The bird watching club lacking members is a history Tazaki knows well, being the sole founder during his freshman days. That’s why, when two of his classmates offered their names for the club’s formation, Tazaki had been extremely thankful. Afterwards, one of them had managed to drag two other kids from another class, completing the required member roster, and Tazaki knows he no longer owes them only one, but several.
And now it’s the club’s first anniversary; Tazaki contemplates about firing them all.
To be fair, Tazaki has indeed agreed to allow Amari and Odagiri whatever freedom within the club as long as they’re willing to become ghost members for their entire three years, after all, so he’s found it hard to simply complain.

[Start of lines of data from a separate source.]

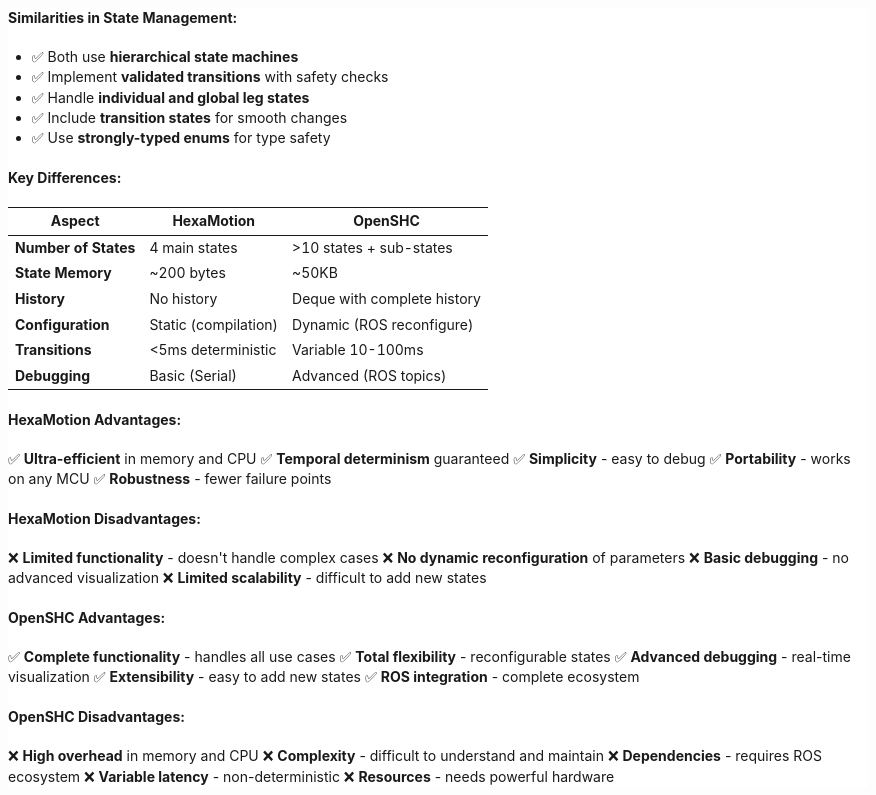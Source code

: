 #### Similarities in State Management:

-   ✅ Both use **hierarchical state machines**
-   ✅ Implement **validated transitions** with safety checks
-   ✅ Handle **individual and global leg states**
-   ✅ Include **transition states** for smooth changes
-   ✅ Use **strongly-typed enums** for type safety

#### Key Differences:

| Aspect               | HexaMotion           | OpenSHC                     |
| -------------------- | -------------------- | --------------------------- |
| **Number of States** | 4 main states        | >10 states + sub-states     |
| **State Memory**     | ~200 bytes           | ~50KB                       |
| **History**          | No history           | Deque with complete history |
| **Configuration**    | Static (compilation) | Dynamic (ROS reconfigure)   |
| **Transitions**      | <5ms deterministic   | Variable 10-100ms           |
| **Debugging**        | Basic (Serial)       | Advanced (ROS topics)       |

#### HexaMotion Advantages:

✅ **Ultra-efficient** in memory and CPU
✅ **Temporal determinism** guaranteed
✅ **Simplicity** - easy to debug
✅ **Portability** - works on any MCU
✅ **Robustness** - fewer failure points

#### HexaMotion Disadvantages:

❌ **Limited functionality** - doesn't handle complex cases
❌ **No dynamic reconfiguration** of parameters
❌ **Basic debugging** - no advanced visualization
❌ **Limited scalability** - difficult to add new states

#### OpenSHC Advantages:

✅ **Complete functionality** - handles all use cases
✅ **Total flexibility** - reconfigurable states
✅ **Advanced debugging** - real-time visualization
✅ **Extensibility** - easy to add new states
✅ **ROS integration** - complete ecosystem

#### OpenSHC Disadvantages:

❌ **High overhead** in memory and CPU
❌ **Complexity** - difficult to understand and maintain
❌ **Dependencies** - requires ROS ecosystem
❌ **Variable latency** - non-deterministic
❌ **Resources** - needs powerful hardware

“You’re exaggerating,” Amari says, laughing beyond his quick-typing, phone dangling in front of a smug smile, “Kaminaga mistook the trash one time.”
“It was non-combustible trash day,” Tazaki whispers, but really, he can’t bring himself to continue glaring at Kaminaga, who is not looking at all guilty but instead whistling along with each tap of sticker he sends in reply to someone (or more? There’s too much tapping right there for one single person, unless he is spamming.).
“Now, now, at least he admitted his mistake?” Odagiri, ever the mediator, although sporadically at best, says, seated almost too stiffly to be comfortable, leaning on one side to scratch the chin of a parrot.
“That’s right,” Kaminaga hums, as if he has the right to say so, seeing as he didn’t notice as much as actually forgetting the day for his club duty, leaving Tazaki to take care of what he’d left behind.
In hindsight, it might have been for the better. Tazaki sighs in remembrance of a time in the past where he had trusted Kaminaga to purchase some bird food and the boy came back with the petshop girl’s number.
“All of you,” Tazaki begins, softly, “I’ll do all the work around here.”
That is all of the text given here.